The task:
Your answer should be the lines below from the one with "1. **身份验证**：扫描" to the one with "市场份额 | 技术特点", both included, given again exactly and with nothing added.

Input:
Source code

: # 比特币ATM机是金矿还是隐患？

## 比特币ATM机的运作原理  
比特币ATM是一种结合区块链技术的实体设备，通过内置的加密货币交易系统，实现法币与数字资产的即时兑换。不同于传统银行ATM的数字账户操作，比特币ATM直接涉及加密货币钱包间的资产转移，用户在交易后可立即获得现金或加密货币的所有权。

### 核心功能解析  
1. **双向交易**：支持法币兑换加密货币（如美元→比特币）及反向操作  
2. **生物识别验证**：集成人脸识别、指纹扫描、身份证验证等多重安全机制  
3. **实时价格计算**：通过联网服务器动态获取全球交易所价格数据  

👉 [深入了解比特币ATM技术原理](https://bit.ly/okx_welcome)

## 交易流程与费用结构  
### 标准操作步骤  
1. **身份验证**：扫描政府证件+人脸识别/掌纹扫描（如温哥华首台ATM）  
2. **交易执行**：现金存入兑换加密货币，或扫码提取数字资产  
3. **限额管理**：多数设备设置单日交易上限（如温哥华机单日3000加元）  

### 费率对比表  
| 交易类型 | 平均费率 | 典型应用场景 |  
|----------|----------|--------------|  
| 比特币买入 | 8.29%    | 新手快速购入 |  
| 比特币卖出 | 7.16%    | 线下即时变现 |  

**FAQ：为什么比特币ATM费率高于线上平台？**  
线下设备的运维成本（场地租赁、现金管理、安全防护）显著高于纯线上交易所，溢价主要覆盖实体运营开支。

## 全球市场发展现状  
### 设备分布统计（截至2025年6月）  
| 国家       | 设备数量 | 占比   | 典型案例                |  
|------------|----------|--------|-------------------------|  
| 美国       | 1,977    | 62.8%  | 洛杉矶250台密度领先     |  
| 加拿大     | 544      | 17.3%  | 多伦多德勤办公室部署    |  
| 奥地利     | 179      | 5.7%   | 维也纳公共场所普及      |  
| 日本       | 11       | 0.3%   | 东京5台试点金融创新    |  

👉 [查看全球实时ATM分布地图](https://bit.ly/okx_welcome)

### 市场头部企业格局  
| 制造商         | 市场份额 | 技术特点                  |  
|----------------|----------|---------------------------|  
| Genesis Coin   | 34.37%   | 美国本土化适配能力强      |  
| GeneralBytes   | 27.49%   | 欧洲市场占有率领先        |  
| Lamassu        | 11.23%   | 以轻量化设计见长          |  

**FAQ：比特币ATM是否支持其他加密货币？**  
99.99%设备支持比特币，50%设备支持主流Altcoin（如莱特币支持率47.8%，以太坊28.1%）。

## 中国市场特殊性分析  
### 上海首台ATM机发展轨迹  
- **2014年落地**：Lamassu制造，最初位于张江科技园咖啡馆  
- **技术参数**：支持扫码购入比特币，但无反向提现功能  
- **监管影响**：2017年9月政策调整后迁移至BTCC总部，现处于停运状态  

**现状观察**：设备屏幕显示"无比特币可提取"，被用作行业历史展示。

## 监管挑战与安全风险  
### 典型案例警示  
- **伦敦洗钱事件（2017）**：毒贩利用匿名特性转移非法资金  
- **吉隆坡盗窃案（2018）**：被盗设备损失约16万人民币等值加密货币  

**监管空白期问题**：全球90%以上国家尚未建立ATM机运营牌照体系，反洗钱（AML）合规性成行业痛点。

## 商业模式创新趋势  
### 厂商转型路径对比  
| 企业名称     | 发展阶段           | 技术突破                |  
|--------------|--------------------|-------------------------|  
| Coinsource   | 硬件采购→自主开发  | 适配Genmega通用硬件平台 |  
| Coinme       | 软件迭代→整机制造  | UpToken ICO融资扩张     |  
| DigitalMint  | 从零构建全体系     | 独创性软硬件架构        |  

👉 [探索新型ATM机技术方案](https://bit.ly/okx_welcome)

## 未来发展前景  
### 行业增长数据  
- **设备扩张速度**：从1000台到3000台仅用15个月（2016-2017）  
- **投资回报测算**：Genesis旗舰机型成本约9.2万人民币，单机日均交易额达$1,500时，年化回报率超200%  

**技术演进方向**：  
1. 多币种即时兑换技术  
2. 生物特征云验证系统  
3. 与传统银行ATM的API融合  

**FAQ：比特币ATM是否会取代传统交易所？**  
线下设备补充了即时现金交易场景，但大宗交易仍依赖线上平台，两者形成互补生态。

Written solution:
1. **身份验证**：扫描政府证件+人脸识别/掌纹扫描（如温哥华首台ATM）  
2. **交易执行**：现金存入兑换加密货币，或扫码提取数字资产  
3. **限额管理**：多数设备设置单日交易上限（如温哥华机单日3000加元）  

### 费率对比表  
| 交易类型 | 平均费率 | 典型应用场景 |  
|----------|----------|--------------|  
| 比特币买入 | 8.29%    | 新手快速购入 |  
| 比特币卖出 | 7.16%    | 线下即时变现 |  

**FAQ：为什么比特币ATM费率高于线上平台？**  
线下设备的运维成本（场地租赁、现金管理、安全防护）显著高于纯线上交易所，溢价主要覆盖实体运营开支。

## 全球市场发展现状  
### 设备分布统计（截至2025年6月）  
| 国家       | 设备数量 | 占比   | 典型案例                |  
|------------|----------|--------|-------------------------|  
| 美国       | 1,977    | 62.8%  | 洛杉矶250台密度领先     |  
| 加拿大     | 544      | 17.3%  | 多伦多德勤办公室部署    |  
| 奥地利     | 179      | 5.7%   | 维也纳公共场所普及      |  
| 日本       | 11       | 0.3%   | 东京5台试点金融创新    |  

👉 [查看全球实时ATM分布地图](https://bit.ly/okx_welcome)

### 市场头部企业格局  
| 制造商         | 市场份额 | 技术特点                  |  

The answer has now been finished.